What the authors pointed out was that wind energy uses considerably less land than solar arrays, and offshore wind (being developed by both Massachusetts and Rhode Island) uses no land.  The study stated that: “Hedonic studies [measuring the value to consumers] that find no negative externalities from onshore wind energy development” are based on four studies, including three focused on wind turbines in Massachusetts and Rhode Island. 

However, the authors later pointed out that “In contrast, studies in European countries find that wind turbines have a significantly negative impact on nearby properties, though the magnitude of the effect differs by region.”  The European observation was based on three recent studies.  This topic is going to be the next area of study by the URI economists.   

The solar array impact study was published on September 30.  We found it and its timing interesting in light of the numerous utility-scale solar projects being battled-over in Rhode Island communities adjacent to Charlestown, where our summer home is located.  So far, those battles have not been resolved, so we expect the results of this study to be cited by the objectors to these solar projects.   

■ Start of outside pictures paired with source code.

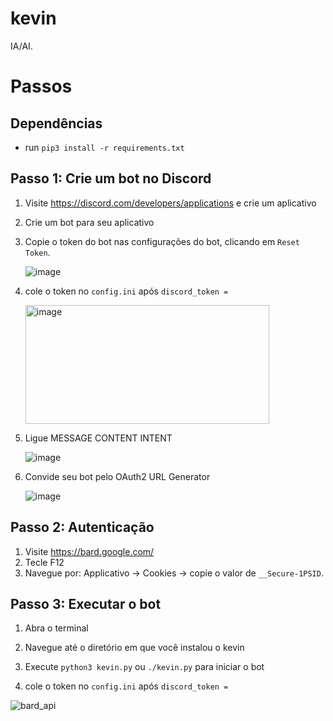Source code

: # kevin
IA/AI.
# Passos 

## Dependências

* run ```pip3 install -r requirements.txt```

## Passo 1: Crie um bot no Discord

1. Visite https://discord.com/developers/applications e crie um aplicativo
2. Crie um bot para seu aplicativo
3. Copie o token do bot nas configurações do bot, clicando em `Reset Token`.

   ![image](https://user-images.githubusercontent.com/89479282/205949161-4b508c6d-19a7-49b6-b8ed-7525ddbef430.png)
4. cole o token no `config.ini` após `discord_token =`

   <img height="190" width="390" alt="image" src="https://user-images.githubusercontent.com/89479282/222661803-a7537ca7-88ae-4e66-9bec-384f3e83e6bd.png">

5. Ligue MESSAGE CONTENT INTENT

   ![image](https://user-images.githubusercontent.com/89479282/205949323-4354bd7d-9bb9-4f4b-a87e-deb9933a89b5.png)

6. Convide seu bot pelo OAuth2 URL Generator

   ![image](https://user-images.githubusercontent.com/89479282/205949600-0c7ddb40-7e82-47a0-b59a-b089f929d177.png)

## Passo 2: Autenticação
1. Visite https://bard.google.com/
2. Tecle F12
3. Navegue por: Applicativo → Cookies → copie o valor de `__Secure-1PSID`.

## Passo 3: Executar o bot

1. Abra o terminal

2. Navegue até o diretório em que você instalou o kevin

3. Execute `python3 kevin.py` ou `./kevin.py` para iniciar o bot

4. cole o token no `config.ini` após `discord_token =`

![bard_api](https://github.com/proxlu/kevin/assets/105125779/6e6f18cc-b5f1-44a1-a570-0d981eb4a3c1)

Climate change is being used to promote renewable energy and object to the continued use of fossil fuels.  The Florida analysis of home sales and prices by whether they are in “high risk” areas as opposed to “low risk” ones is another example of academics seeking a simple explanation for a divergence in trends.  They fail to acknowledge that many considerations go into real estate purchases, contrary to those that influence most other purchases.  Yes, climate change risk is a legitimate consideration, but we would suggest not the only one, and likely not the principal reason.  To the contrary, siting a utility-scale solar array adjacent to homes does impact their values.  The question becomes one of whether society will benefit more from the solar array than the economic pain inflicted on the homeowners.  Understanding the trade-offs in the calculation is critical to determining which strategy should be selected.  Simple answers may simply lead to horrendous economic mistakes.